### Work request
Nothing but the pictures should be dropped when the records are transcribed word for word.

### Data provided
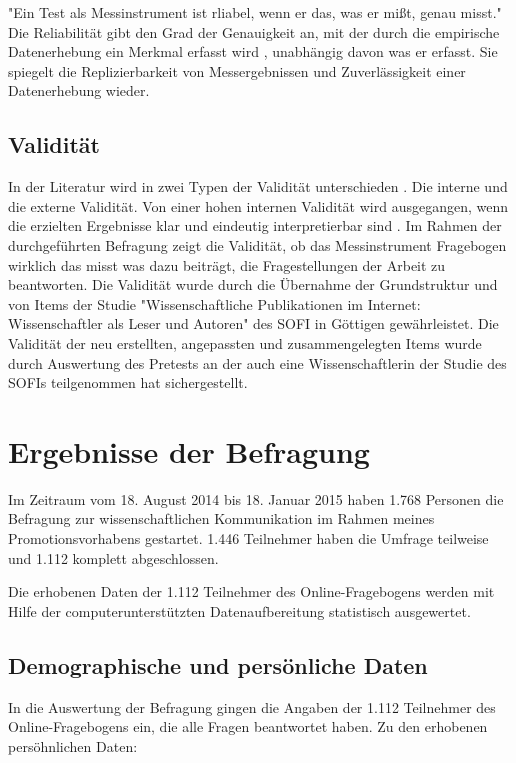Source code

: "Ein Test als Messinstrument ist rliabel, wenn er das, was er mißt, genau misst." \cite{schelten_1997_testbeurteilung} Die Reliabilität gibt den Grad der Genauigkeit an, mit der durch die empirische Datenerhebung ein Merkmal erfasst wird \cite{rost_2004_lehrbuch}, unabhängig davon was er erfasst. Sie spiegelt die Replizierbarkeit von Messergebnissen und Zuverlässigkeit einer Datenerhebung wieder.

\subsection{Validität}
In der Literatur wird in zwei Typen der Validität unterschieden \cite{rost_2004_lehrbuch}. Die interne und die externe Validität. Von einer hohen internen Validität wird ausgegangen, wenn die erzielten Ergebnisse klar und eindeutig interpretierbar sind \cite{raab_2012_fragebogen}. Im Rahmen der durchgeführten Befragung zeigt die Validität, ob das Messinstrument Fragebogen wirklich das misst was dazu beiträgt, die Fragestellungen der Arbeit zu beantworten. Die Validität wurde durch die Übernahme der Grundstruktur und von Items der Studie "Wissenschaftliche Publikationen im Internet: Wissenschaftler als Leser und Autoren" des SOFI in Göttigen gewährleistet. Die Validität der neu erstellten, angepassten  und zusammengelegten Items wurde durch Auswertung des Pretests an der auch eine Wissenschaftlerin der Studie des SOFIs teilgenommen hat sichergestellt.

\section{Ergebnisse der Befragung}

Im Zeitraum vom 18. August 2014 bis 18. Januar 2015 haben 1.768 Personen die Befragung zur wissenschaftlichen Kommunikation im Rahmen meines Promotionsvorhabens gestartet. 1.446 Teilnehmer haben die Umfrage teilweise und 1.112 komplett abgeschlossen.

Die erhobenen Daten der 1.112 Teilnehmer des Online-Fragebogens werden mit Hilfe der computerunterstützten Datenaufbereitung statistisch ausgewertet. 

\subsection{Demographische und persönliche Daten}

In die Auswertung der Befragung gingen die Angaben der 1.112 Teilnehmer des Online-Fragebogens ein, die alle Fragen beantwortet haben. Zu den erhobenen persöhnlichen Daten:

### Exercise answer
Source code

: "Ein Test als Messinstrument ist rliabel, wenn er das, was er mißt, genau misst." \cite{schelten_1997_testbeurteilung} Die Reliabilität gibt den Grad der Genauigkeit an, mit der durch die empirische Datenerhebung ein Merkmal erfasst wird \cite{rost_2004_lehrbuch}, unabhängig davon was er erfasst. Sie spiegelt die Replizierbarkeit von Messergebnissen und Zuverlässigkeit einer Datenerhebung wieder.

\subsection{Validität}
In der Literatur wird in zwei Typen der Validität unterschieden \cite{rost_2004_lehrbuch}. Die interne und die externe Validität. Von einer hohen internen Validität wird ausgegangen, wenn die erzielten Ergebnisse klar und eindeutig interpretierbar sind \cite{raab_2012_fragebogen}. Im Rahmen der durchgeführten Befragung zeigt die Validität, ob das Messinstrument Fragebogen wirklich das misst was dazu beiträgt, die Fragestellungen der Arbeit zu beantworten. Die Validität wurde durch die Übernahme der Grundstruktur und von Items der Studie "Wissenschaftliche Publikationen im Internet: Wissenschaftler als Leser und Autoren" des SOFI in Göttigen gewährleistet. Die Validität der neu erstellten, angepassten  und zusammengelegten Items wurde durch Auswertung des Pretests an der auch eine Wissenschaftlerin der Studie des SOFIs teilgenommen hat sichergestellt.

\section{Ergebnisse der Befragung}

Im Zeitraum vom 18. August 2014 bis 18. Januar 2015 haben 1.768 Personen die Befragung zur wissenschaftlichen Kommunikation im Rahmen meines Promotionsvorhabens gestartet. 1.446 Teilnehmer haben die Umfrage teilweise und 1.112 komplett abgeschlossen.

Die erhobenen Daten der 1.112 Teilnehmer des Online-Fragebogens werden mit Hilfe der computerunterstützten Datenaufbereitung statistisch ausgewertet. 

\subsection{Demographische und persönliche Daten}

In die Auswertung der Befragung gingen die Angaben der 1.112 Teilnehmer des Online-Fragebogens ein, die alle Fragen beantwortet haben. Zu den erhobenen persöhnlichen Daten:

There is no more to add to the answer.